Questioning assumptions
By Simon Gibbs
The Jackson reforms simply acknowledge that the ability to litigate at a proportionate cost should be available to both claimants and defendants, says Simon Gibbs
Does the current costs system strike the right balance between access to justice for claimants and for defendants?
Matthew Amey, of litigation insurance broker TheJudge, recently complained in these pages (Solicitors Journal 155/47, 13 December 2011) about the requirement in the costs practice direction for claimants to notify defendants of the level of cover purchased under any ATE policy.

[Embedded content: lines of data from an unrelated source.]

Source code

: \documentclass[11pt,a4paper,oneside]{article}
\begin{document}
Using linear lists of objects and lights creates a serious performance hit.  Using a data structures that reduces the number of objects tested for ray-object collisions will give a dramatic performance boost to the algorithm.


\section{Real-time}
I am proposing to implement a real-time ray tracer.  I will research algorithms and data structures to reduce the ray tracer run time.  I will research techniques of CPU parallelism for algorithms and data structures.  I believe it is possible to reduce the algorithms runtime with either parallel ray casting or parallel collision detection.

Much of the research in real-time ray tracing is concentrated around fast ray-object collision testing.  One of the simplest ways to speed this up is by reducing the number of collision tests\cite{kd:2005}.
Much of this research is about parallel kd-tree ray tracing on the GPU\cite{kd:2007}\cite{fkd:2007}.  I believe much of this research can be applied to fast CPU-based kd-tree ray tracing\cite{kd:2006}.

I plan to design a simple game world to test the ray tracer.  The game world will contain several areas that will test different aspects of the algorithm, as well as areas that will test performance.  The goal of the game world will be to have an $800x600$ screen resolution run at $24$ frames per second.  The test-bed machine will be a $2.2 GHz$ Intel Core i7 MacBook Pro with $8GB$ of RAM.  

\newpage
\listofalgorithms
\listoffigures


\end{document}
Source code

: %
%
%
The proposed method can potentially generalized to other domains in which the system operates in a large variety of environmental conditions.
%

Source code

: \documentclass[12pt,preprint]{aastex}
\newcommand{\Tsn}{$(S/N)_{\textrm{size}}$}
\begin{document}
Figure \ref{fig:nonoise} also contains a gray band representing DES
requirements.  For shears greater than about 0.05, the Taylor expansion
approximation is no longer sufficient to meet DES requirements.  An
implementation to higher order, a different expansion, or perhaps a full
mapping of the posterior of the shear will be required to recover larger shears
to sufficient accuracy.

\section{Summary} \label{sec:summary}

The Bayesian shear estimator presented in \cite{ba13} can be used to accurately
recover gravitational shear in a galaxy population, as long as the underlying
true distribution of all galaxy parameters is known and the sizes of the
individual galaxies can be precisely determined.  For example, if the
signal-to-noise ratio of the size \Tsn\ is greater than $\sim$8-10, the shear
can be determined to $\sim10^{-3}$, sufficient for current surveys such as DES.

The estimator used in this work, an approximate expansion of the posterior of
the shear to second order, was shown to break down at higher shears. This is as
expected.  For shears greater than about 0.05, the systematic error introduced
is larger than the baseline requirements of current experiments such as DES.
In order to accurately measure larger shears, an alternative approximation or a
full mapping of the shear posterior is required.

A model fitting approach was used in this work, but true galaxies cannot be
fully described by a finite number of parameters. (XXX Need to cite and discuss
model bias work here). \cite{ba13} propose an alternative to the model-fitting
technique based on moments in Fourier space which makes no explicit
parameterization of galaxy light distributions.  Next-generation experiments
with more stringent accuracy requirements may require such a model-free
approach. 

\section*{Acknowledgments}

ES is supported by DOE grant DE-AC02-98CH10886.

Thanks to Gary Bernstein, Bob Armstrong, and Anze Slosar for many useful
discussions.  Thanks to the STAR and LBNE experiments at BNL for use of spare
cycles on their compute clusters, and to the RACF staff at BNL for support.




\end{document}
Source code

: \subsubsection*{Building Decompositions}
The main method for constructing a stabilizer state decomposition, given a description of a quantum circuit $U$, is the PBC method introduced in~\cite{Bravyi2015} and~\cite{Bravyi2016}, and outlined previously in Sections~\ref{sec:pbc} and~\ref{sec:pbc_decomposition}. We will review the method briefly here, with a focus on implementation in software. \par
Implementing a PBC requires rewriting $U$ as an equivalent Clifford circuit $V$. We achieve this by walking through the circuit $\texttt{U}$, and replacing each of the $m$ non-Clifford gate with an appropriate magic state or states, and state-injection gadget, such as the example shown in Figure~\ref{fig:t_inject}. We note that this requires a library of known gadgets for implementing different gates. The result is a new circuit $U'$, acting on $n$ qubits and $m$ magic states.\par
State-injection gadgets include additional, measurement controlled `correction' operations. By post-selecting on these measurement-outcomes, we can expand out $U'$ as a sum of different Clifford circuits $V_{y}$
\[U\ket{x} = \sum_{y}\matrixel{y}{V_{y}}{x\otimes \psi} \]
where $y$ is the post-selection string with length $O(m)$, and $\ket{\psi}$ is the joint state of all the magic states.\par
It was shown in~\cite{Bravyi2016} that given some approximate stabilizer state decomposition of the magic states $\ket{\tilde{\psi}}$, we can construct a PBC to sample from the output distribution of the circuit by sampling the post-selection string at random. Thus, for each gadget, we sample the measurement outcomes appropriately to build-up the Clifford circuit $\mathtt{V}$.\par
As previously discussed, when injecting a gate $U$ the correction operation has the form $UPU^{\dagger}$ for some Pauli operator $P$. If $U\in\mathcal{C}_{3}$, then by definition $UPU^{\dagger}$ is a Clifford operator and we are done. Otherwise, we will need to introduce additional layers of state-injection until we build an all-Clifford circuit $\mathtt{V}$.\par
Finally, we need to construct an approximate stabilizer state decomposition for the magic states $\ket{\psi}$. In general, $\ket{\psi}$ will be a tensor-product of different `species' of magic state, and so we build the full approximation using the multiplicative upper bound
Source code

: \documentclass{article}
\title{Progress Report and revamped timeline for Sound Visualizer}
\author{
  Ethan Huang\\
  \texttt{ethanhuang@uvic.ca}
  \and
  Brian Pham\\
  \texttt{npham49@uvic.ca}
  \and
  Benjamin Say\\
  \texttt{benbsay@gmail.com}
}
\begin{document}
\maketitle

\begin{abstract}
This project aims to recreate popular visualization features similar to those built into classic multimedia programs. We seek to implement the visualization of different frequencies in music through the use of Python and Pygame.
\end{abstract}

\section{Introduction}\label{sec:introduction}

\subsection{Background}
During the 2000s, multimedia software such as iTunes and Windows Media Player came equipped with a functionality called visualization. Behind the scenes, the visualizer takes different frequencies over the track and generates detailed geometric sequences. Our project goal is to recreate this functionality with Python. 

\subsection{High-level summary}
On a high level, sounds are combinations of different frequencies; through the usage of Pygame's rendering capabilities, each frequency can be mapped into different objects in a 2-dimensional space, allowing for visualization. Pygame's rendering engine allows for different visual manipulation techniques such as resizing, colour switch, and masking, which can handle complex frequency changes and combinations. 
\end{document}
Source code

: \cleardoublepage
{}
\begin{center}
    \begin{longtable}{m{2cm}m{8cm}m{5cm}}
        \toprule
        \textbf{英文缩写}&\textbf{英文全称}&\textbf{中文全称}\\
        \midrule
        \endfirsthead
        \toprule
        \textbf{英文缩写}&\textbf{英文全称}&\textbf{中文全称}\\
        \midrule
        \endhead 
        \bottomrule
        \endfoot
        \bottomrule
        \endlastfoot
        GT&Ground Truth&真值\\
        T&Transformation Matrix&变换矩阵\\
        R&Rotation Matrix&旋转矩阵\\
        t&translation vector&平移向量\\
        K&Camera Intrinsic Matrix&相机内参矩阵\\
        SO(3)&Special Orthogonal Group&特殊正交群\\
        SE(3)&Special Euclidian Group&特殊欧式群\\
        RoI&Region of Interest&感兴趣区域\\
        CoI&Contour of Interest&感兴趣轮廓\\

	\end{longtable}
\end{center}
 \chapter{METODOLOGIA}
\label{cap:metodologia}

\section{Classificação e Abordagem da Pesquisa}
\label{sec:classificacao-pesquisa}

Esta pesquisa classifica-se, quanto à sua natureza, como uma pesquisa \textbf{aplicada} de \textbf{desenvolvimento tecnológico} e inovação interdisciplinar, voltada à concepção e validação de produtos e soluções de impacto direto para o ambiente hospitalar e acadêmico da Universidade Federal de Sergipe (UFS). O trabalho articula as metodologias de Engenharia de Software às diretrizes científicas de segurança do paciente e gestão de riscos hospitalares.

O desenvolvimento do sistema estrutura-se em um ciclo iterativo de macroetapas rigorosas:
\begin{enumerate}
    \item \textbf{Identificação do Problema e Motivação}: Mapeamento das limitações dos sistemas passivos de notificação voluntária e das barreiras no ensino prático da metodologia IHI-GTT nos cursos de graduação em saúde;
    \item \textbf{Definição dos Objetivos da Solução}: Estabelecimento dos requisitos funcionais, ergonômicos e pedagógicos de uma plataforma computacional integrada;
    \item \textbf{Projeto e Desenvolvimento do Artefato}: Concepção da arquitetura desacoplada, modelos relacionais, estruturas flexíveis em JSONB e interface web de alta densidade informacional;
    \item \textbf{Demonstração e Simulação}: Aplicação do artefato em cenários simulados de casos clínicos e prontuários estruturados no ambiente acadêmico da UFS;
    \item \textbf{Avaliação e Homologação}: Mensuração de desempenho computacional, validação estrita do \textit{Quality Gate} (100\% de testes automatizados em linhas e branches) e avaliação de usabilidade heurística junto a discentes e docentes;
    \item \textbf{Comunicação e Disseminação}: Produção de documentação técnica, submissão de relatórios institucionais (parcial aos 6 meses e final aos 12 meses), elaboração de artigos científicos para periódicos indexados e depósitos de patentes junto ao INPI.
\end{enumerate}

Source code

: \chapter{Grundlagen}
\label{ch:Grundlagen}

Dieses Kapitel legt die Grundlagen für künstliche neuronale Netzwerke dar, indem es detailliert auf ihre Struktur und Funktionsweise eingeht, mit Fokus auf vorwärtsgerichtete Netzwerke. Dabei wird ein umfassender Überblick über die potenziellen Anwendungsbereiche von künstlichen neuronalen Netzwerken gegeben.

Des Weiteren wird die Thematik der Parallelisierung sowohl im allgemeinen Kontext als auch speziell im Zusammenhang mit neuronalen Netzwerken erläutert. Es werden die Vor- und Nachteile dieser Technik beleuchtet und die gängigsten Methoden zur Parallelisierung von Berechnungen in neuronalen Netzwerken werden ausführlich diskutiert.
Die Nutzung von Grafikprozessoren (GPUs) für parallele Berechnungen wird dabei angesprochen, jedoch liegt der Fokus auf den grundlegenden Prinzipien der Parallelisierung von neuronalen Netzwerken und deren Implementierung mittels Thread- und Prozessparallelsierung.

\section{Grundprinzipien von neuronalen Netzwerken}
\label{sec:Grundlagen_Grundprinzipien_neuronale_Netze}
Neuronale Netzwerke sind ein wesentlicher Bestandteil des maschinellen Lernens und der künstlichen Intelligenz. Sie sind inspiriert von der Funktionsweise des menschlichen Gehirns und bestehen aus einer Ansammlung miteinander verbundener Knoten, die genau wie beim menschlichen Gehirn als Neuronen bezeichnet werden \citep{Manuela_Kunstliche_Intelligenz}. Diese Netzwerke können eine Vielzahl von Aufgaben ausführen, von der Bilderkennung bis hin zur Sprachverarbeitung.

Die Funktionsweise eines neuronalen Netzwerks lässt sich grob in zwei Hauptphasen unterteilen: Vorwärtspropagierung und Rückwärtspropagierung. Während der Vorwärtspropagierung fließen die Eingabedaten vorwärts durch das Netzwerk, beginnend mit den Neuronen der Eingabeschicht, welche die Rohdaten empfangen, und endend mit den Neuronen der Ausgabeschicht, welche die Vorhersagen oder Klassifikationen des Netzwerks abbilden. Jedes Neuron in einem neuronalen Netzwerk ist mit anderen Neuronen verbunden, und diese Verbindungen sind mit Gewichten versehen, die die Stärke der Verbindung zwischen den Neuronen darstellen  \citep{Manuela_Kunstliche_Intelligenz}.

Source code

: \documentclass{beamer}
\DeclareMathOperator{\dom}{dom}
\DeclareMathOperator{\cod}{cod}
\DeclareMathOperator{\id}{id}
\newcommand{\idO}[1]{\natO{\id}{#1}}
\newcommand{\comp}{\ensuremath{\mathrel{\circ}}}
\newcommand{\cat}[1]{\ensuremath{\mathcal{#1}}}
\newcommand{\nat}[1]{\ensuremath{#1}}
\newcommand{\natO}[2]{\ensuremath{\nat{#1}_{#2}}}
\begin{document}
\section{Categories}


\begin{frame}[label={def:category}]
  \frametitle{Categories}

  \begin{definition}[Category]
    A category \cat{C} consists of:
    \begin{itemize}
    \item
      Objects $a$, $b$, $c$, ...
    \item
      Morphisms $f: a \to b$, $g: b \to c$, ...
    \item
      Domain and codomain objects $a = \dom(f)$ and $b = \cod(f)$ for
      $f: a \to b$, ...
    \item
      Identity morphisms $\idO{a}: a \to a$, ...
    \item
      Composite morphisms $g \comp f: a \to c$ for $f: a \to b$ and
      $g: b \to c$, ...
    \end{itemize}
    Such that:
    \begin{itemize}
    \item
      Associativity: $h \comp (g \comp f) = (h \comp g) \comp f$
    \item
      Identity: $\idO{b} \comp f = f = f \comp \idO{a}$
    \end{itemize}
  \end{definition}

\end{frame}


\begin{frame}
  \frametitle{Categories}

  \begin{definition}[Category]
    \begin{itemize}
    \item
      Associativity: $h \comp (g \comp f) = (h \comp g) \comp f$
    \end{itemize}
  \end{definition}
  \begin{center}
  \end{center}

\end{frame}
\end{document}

Amey's complaint is that a defendant with far greater financial resources than a claimant can exploit this knowledge and stifle the claim by escalating costs beyond the claimant's cover. This may cause the claimant's action to fold. Apparently the 'defendant can formulate a strategy for escalating costs above the cover they know is in place', and this mandatory disclosure is therefore directly prejudicial to the claimant.
Appropriate figure
Assuming that, all other things being equal, any defendant of adequate means is always going to spend an amount at least up to what they consider sufficient to give reasonable prospects of successfully defending the claim, what will they do beyond this? If defendants incur costs that pass the point of being reasonable and proportionate, then surely the courts on detailed assessment can be expected to limit the defendants' recoverable costs to an appropriate figure. A properly advised claimant will always obtain ATE cover of a level that should be more than sufficient to cover an adverse costs order. Under the current system, the premiums for such cover are routinely deferred and self-insuring. Unless one proceeds on the basis that the courts are incapable through the detailed assessment process of controlling costs, a party that unreasonably outspends the other party will not recover those extra costs. A better view of the notification requirement is that it enables defendants to decide whether, given the level of ATE cover available if they successfully defend the claim, it is economically worthwhile defending. Is it worth spending £250,000 defending a claim against an impecunious claimant who has ATE cover of £50,000? Equally, is it fair for a defendant of limited means to proceed in total ignorance of what costs they might recover if successful? Far from notification acting as a fetter on access on justice for claimants, it may assist some claimants to succeed through early settlement on economic grounds alone.
Complaining about the plans to revert the CFA regime to that in place in the 1990s, David Pipkin, of Temple Legal Protection, recently wrote: 'The reality is that success fees have been successfully regulated and capped and only pose a significantly higher cost to defendants if they prevaricate and obstruct the course of justice.'
Let us take some examples to examine the reality.
Consider, for instance, a defendant faced with a claim for psychiatric injury alleged to have been caused by work-related psychological stress. The defendant admits liability within 14 days of receiving the letter of claim. When the claim for special damages is quantified by the claimant, the defendant promptly makes a reasonable offer, which is accepted. And what success fee will the defendant be liable for? An automatic 100 per cent by virtue of CPR 45.24(2)(b).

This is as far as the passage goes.